(DATA FOR REVIEW)

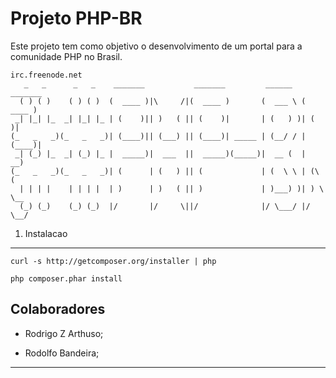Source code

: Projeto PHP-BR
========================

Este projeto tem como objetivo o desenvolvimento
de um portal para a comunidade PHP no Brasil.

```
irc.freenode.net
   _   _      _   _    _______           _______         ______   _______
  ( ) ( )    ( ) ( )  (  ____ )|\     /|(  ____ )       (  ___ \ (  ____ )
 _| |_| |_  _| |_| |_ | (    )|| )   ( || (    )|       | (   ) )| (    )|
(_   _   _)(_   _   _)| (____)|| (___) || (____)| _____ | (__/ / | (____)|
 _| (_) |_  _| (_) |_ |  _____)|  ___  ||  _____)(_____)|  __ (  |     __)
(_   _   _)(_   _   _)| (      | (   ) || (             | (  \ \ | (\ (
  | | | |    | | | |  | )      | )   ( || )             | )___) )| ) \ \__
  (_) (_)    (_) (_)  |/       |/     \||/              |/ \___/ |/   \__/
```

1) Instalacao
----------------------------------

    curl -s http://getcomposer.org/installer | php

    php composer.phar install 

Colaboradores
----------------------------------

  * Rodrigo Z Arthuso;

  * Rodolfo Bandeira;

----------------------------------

(End DATA FOR REVIEW)
(DATA FOR REVIEW)

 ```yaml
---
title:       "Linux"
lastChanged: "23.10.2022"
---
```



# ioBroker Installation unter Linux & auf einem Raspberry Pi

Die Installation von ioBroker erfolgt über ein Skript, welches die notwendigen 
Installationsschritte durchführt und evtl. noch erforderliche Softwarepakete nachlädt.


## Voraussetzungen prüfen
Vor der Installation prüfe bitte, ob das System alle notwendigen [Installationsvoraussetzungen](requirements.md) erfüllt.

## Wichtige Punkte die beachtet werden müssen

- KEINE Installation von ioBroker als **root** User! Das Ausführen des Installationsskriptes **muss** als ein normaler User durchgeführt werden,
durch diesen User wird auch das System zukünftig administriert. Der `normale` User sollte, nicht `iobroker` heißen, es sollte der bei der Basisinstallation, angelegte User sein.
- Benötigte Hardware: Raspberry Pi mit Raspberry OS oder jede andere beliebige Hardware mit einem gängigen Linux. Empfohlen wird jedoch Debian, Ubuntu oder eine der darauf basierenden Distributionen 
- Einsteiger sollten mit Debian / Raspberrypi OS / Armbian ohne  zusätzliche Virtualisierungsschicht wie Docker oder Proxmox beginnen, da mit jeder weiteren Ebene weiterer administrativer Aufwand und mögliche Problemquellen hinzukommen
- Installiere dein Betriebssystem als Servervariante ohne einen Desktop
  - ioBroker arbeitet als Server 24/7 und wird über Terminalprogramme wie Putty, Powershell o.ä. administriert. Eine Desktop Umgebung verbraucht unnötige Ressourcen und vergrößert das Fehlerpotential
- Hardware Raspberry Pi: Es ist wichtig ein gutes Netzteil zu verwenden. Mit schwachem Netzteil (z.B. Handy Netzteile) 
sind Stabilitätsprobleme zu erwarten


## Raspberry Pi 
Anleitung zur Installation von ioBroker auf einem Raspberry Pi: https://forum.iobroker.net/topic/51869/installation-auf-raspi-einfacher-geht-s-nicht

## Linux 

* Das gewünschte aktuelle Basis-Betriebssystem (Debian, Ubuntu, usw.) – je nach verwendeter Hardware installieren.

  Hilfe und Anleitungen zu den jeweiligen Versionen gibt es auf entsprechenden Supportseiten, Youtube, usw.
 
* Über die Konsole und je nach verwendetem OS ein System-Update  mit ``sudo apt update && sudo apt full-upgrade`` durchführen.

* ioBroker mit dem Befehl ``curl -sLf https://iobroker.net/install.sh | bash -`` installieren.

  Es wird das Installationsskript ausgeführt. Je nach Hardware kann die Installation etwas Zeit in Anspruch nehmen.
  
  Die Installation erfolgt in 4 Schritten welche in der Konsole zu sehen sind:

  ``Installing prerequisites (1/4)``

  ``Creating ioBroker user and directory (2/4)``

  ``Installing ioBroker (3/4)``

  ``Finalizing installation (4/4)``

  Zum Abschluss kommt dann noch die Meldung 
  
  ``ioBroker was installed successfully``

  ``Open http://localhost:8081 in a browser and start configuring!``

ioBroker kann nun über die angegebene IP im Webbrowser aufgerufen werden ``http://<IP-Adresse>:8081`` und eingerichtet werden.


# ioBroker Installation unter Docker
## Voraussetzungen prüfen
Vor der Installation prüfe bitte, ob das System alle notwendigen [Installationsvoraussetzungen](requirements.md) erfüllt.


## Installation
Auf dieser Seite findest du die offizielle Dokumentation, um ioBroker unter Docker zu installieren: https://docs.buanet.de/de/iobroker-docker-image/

(End DATA FOR REVIEW)

Isolate the lines above that contain the word "Betriebssystem" and copy them.

• FINISHED TASK:
- Installiere dein Betriebssystem als Servervariante ohne einen Desktop
* Das gewünschte aktuelle Basis-Betriebssystem (Debian, Ubuntu, usw.) – je nach verwendeter Hardware installieren.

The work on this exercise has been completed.